Movies We Like

Cat on a Hot Tin Roof

Dir: Richard Brooks, 1958. Starring: Elizabeth Taylor, Paul Newman, Burl Ives. Classics.
Cat on a Hot Tin RoofI've seen other movies with Elizabeth Taylor in them. She is particularly wonderful as a sickly child serenely accepting her impending death in the Orson Welles version of Jayne Eyre. Still, her performance as Maggie in Tennessee Williams's steamy Southern melodrama Cat on a Hot Tin Roof  is what I'll always remember most vividly.

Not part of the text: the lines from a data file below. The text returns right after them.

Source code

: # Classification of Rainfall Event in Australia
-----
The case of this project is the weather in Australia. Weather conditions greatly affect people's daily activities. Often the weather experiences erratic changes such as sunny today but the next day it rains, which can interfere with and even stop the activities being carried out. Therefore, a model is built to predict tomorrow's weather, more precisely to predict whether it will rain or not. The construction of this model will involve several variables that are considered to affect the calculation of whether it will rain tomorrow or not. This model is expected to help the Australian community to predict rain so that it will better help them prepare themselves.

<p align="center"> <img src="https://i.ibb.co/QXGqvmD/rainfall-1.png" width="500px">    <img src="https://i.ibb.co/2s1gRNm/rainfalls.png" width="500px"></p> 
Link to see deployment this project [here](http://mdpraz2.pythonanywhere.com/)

It was the fifth Tennessee Williams play to be adapted for the movies and is perhaps the most famous example of his hot-and-bothered Southern style being given the celluloid treatment. Paul Newman plays Brick, the alcoholic son of a Mississippi plantation owner (Burl Ives) with the excellent name of Big Daddy. Brick's wife, Maggie, struggles to understand why their marriage has deteriorated to the point where he barely looks at her. This is understandably unconscionable because his wife is Elizabeth Taylor in her prime as one of the most gorgeous women of her day.

White Dog

Dir: Samuel Fuller, 1982. Starring: Paul Winfield, Kristy McNichol, Burl Ives. English. Drama. Criterion.
One would think that as blunt a director as Sam Fuller would have little use for metaphor when making a film about racism, but the director best known for his hard-hitting pulpy exposés of social injustice uses symbolism in White Dog as fluently as he used shock value in his previous films, without omitting any of the controversy expected of him. When Fuller made White Dog he had already pushed buttons with Shock Corridor’s blunt portrayal of inhumane conditions in sanitariums in the 1950s and The Naked Kiss’s vitriolic condemnation of small town hypocrisy. So why did Paramount seek out Fuller to co-write and direct a film based on a true story of a dog trained to attack Blacks, and then shelve the finished product? Fuller was back in favor after The Big Red One (1980), his first film after he made Shark! with Burt Reynolds in 1969, won the Palm d’Or at Cannes. Paramount pitched Fuller the concept, based on a Romain Gary article for Life magazine that Gary had adapted from his book Chien Blanc, and Fuller signed on to co-write the script with Curtis Hanson and direct the film. Together they adapted the non-fiction work into the story of Julie Sawyer, an aspiring actress who accidentally hits a white German shepherd while driving in the dark canyon roads of the Hollywood Hills. She rescues the dog, but after he attacks a co-worker, Julie believes that she has a former attack dog for a pet and takes him to movie set animal trainer Carruthers to reverse his aggressive training. When he sees the dog maul a Black man, he tells Julie that she has a “white dog,” a dog trained by racists to attack only Blacks. Keyes, a Black trainer with an anthropological bent, attempts to deprogram Julie’s racist dog as an experiment in the reversal of racial inculcation. Paramount was intent to avoid any accusations of insensitivity and in an attempt to obviate any complaints asked the president of the Beverly Hills chapter of the NAACP to be on set during the shoot. After the film’s completion the organization voiced its disapproval of the film and Paramount decided to forgo its release.